A legislação brasileira é bem clara quando diz que um casamento só pode existir quando o primeiro houver terminado, através do divórcio. Apesar disso, ainda existem algumas pessoas que escolheram dividir a vida com mais de um parceiro ou parceira.

Isso acontece principalmente em regiões interioranas, com pessoas pouco instruídas cujas relações não são confirmadas em cartório, através da certidão de casamento. Há apenas a convivência mútua entre os casais.

De um lado meio controverso, está aumentando o número de casos de poligamia no Brasil que já foram registrados em cartório, após análise criteriosa do juiz responsável. Apesar de recentes, a moda parece que quer mesmo pegar entre os casais. Saiba mais.

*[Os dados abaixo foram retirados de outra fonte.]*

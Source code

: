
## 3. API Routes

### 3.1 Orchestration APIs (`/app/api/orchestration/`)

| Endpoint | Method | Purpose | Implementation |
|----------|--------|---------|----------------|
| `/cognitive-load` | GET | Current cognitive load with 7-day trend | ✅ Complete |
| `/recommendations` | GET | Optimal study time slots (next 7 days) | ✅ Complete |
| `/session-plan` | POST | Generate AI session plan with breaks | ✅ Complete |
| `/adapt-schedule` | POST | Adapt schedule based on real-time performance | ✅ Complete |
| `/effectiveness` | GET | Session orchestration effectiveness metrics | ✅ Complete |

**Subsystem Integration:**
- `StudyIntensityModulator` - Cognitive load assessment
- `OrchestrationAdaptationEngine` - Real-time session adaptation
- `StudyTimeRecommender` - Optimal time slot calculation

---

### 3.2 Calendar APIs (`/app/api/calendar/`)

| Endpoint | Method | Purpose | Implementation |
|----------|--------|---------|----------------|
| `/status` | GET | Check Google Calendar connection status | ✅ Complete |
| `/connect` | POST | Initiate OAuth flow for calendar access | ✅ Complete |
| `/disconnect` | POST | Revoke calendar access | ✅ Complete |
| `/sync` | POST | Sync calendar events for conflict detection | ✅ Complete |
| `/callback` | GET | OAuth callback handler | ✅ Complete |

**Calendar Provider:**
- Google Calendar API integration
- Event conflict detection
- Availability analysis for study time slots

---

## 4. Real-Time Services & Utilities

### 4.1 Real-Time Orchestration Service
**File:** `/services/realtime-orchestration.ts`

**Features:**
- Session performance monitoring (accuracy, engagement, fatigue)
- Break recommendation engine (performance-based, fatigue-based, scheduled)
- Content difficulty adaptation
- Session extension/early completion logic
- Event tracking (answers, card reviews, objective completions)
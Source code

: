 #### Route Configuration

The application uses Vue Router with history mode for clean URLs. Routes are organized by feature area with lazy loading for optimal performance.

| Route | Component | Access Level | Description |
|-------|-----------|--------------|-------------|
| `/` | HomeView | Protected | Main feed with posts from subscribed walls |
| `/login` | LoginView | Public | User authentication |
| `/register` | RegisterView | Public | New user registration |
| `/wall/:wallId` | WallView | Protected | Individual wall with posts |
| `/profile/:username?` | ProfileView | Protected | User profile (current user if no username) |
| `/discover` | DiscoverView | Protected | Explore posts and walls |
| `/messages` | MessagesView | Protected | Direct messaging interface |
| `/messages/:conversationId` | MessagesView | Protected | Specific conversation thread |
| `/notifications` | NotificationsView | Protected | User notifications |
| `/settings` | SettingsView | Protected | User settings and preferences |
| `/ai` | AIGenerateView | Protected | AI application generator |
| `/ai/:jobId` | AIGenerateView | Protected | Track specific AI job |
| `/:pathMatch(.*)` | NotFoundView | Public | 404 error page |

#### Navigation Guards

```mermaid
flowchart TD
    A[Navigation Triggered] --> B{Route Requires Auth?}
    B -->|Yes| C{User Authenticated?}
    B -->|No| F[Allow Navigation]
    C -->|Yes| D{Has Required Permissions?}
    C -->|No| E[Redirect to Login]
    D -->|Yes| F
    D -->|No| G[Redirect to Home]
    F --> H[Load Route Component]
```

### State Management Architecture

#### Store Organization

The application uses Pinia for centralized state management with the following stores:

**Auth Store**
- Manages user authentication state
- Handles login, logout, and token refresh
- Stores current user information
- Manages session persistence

Poligamia no Brasil: casos muito loucos

 

O primeiro caso de poligamia no Brasil registrado em cartório aconteceu em 2012 entre um homem e duas mulheres. Esta formação é a mais comum entre os “trisais”, como são chamados, em uma relação com a palavra “casais”.

No entanto, a justiça brasileira já cedeu o direito de oficializar a poligamia no Brasil ou poliamor, como os praticantes gostam de falar, a uniões menos convencionais, digamos assim.

Um dos casos mais recentes é o que envolve a união estável entre três mulheres. Elas viviam juntas há três anos e se reconheciam como família, tendo, inclusive o desejo e o plano de gerar uma criança.

A mesma juíza que decretou válida a união entre estas três mulheres afirmou que também já oficializou a união de um grupo de 5 pessoas que se intitulavam uma única família e também tiveram o direito de buscar amparo na justiça.

Também existem casos de poligamia no Brasil em que há a presença de uma mulher e dois homens. Esta união ainda não é muito comum, talvez pelo preconceito mais latente no sexo masculino.

Os casos de poligamia no Brasil têm se tornado muito comuns

Outro caso de poligamia aqui no Brasil que foi ‘oficializado’, foi a experiência de um “trisal” (que é como popularmente é conhecido um relacionamento entre três pessoas) em Santa Catarina.

O caso de poligamia envolvia um homem de 49 anos, que já estava casado com uma mulher por 9 anos, e dessa relação também tiveram um filho.

9 anos depois, o homem resolve ter um relacionamento com outra mulher, e desde 2007 até hoje os 3 vivem juntos em dois apartamentos conjugados, e contam que, inclusive, o filho do primeiro relacionamento, também mora com eles atualmente.

Uma tabeliã em Santa Catarina, conta que a união de poligamia ‘oficializada’ no Brasil, com maior número de “cônjuges”, envolveu 5 pessoas (3 homens e duas mulheres).

Atualmente, o registro oficial para os casos de poligamia no Brasil, já incluem o direito a inclusão em planos de saúde, previdência, e até herança, por exemplo.

A experiência de poligamia no Brasil adotada por muitas pessoas, vai além de uma necessidade de contato físico e sexual. É algo mais voltado para o carinho e para o cultivo da parceria e das amizades entre as pessoas que formam o grupo de poliamor. Apesar de ser um mundo ainda envolto em muito preconceito e falta de conhecimento, a poligamia no Brasil está causando rupturas e reafirmando aquela máxima que diz que toda forma de amor vale a pena.